Start of Supplied records
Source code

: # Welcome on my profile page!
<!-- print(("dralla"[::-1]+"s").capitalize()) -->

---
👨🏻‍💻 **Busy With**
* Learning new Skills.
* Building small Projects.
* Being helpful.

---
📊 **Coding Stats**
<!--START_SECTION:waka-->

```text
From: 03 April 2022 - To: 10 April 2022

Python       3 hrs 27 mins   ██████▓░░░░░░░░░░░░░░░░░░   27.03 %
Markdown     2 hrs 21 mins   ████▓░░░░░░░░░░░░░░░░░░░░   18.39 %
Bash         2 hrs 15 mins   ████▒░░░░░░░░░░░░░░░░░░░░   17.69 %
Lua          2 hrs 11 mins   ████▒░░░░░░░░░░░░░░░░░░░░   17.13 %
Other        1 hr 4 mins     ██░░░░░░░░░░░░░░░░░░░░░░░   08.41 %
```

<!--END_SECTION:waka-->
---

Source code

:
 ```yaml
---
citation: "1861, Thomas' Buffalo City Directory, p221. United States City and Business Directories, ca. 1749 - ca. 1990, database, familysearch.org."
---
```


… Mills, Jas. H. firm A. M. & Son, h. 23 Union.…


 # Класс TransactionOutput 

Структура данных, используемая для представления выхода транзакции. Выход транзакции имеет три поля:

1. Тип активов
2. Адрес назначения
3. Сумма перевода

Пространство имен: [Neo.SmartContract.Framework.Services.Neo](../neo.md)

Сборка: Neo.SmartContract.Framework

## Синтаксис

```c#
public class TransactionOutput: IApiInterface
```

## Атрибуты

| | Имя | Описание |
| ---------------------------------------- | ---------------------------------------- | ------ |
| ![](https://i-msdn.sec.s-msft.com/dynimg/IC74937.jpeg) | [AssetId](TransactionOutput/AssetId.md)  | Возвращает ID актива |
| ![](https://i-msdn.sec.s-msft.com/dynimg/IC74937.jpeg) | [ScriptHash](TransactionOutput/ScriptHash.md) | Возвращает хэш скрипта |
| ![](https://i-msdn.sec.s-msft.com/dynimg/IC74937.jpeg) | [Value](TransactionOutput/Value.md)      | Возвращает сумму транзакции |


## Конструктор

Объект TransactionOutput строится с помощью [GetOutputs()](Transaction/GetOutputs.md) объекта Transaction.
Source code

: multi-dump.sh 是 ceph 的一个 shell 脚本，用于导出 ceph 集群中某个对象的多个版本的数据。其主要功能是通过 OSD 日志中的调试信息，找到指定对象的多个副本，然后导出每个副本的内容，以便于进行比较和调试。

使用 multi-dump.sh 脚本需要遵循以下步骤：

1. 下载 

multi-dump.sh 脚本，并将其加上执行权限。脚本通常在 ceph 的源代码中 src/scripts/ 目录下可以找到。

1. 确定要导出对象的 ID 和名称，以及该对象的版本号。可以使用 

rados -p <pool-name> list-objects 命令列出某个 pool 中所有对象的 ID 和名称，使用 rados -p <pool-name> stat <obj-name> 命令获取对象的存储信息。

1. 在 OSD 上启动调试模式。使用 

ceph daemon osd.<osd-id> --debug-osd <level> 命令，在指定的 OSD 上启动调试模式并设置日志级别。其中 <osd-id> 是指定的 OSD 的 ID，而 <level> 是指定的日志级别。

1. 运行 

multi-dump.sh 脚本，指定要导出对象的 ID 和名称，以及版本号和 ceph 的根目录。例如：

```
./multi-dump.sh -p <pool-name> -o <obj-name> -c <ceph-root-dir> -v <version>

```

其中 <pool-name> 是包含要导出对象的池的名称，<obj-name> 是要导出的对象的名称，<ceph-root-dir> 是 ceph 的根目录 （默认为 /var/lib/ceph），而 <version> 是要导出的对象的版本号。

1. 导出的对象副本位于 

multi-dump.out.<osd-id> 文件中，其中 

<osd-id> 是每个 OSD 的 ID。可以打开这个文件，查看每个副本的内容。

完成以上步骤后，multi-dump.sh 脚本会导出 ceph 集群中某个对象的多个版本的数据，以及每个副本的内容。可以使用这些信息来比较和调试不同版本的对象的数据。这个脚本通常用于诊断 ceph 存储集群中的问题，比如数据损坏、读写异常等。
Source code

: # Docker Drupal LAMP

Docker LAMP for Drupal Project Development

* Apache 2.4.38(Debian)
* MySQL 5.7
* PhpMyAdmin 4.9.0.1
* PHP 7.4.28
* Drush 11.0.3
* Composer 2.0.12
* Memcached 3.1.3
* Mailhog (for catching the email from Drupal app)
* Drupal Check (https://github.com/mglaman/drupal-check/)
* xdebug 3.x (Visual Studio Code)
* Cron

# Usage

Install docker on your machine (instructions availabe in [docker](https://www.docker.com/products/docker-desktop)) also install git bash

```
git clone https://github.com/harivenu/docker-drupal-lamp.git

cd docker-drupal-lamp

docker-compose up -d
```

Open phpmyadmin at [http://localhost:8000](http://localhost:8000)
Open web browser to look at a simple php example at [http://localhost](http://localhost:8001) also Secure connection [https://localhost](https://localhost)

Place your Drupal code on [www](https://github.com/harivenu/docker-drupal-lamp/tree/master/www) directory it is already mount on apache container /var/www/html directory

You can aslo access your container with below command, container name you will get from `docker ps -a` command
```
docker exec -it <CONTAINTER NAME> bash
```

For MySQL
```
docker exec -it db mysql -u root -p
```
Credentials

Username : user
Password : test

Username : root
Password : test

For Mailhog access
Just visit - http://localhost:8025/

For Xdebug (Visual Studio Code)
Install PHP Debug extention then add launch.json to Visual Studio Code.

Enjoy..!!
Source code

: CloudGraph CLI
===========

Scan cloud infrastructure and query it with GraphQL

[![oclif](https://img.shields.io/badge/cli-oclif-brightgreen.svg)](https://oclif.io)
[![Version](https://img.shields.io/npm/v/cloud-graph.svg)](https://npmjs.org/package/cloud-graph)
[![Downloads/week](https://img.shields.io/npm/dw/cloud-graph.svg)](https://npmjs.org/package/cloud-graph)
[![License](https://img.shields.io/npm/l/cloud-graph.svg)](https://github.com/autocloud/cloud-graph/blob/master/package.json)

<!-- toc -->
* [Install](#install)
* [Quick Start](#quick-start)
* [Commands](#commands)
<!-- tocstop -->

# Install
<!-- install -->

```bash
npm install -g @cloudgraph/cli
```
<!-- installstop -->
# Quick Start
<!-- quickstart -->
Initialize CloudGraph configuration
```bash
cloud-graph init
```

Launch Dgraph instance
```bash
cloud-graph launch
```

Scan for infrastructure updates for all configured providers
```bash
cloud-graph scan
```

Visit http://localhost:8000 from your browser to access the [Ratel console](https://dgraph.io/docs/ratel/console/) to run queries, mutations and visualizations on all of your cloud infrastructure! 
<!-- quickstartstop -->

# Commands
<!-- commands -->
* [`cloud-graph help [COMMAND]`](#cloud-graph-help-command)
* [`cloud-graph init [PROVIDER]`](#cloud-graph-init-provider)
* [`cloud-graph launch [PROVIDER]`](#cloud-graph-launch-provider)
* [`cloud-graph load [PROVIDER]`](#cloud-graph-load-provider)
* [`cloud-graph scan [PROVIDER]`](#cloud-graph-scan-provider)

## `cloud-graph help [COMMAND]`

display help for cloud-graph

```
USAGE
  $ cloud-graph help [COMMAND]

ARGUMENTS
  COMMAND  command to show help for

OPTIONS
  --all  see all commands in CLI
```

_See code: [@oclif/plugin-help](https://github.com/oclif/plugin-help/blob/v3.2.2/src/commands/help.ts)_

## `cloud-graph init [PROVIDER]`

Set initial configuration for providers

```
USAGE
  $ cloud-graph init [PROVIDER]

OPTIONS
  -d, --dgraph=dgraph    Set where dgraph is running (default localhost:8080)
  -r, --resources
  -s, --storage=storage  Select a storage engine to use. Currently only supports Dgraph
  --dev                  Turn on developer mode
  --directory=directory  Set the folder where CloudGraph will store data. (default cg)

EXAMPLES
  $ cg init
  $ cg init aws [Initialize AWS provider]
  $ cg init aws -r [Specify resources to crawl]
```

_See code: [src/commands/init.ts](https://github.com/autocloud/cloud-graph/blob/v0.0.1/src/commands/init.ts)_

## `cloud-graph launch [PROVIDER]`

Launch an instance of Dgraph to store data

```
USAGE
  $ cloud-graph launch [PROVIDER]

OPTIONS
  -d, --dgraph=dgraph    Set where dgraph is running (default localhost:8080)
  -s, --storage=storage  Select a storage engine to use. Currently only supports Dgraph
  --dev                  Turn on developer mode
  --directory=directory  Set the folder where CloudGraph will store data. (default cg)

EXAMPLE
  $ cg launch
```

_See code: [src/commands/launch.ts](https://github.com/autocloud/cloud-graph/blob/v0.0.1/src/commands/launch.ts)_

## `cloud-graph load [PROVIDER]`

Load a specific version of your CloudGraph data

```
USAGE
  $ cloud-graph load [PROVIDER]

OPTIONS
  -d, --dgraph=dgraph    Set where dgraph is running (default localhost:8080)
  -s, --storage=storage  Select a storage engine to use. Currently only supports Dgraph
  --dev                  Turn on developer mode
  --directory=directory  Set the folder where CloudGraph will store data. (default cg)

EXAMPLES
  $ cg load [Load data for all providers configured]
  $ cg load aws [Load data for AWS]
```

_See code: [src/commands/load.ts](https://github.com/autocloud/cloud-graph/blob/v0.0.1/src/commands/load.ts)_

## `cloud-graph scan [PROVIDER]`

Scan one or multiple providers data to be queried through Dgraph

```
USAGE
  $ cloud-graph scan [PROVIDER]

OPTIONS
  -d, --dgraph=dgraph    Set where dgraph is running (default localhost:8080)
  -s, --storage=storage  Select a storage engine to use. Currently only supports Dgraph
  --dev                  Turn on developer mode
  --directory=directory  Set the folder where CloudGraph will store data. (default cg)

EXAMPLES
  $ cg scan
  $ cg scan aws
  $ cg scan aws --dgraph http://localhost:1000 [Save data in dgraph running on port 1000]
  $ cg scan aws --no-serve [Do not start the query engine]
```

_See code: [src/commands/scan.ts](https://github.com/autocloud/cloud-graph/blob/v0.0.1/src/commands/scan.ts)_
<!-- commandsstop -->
End of Supplied records
- Goal of the exercise -
A single number is expected: the count of lines in the preceding entries that contain "TransactionOutput".

- Written answer -
6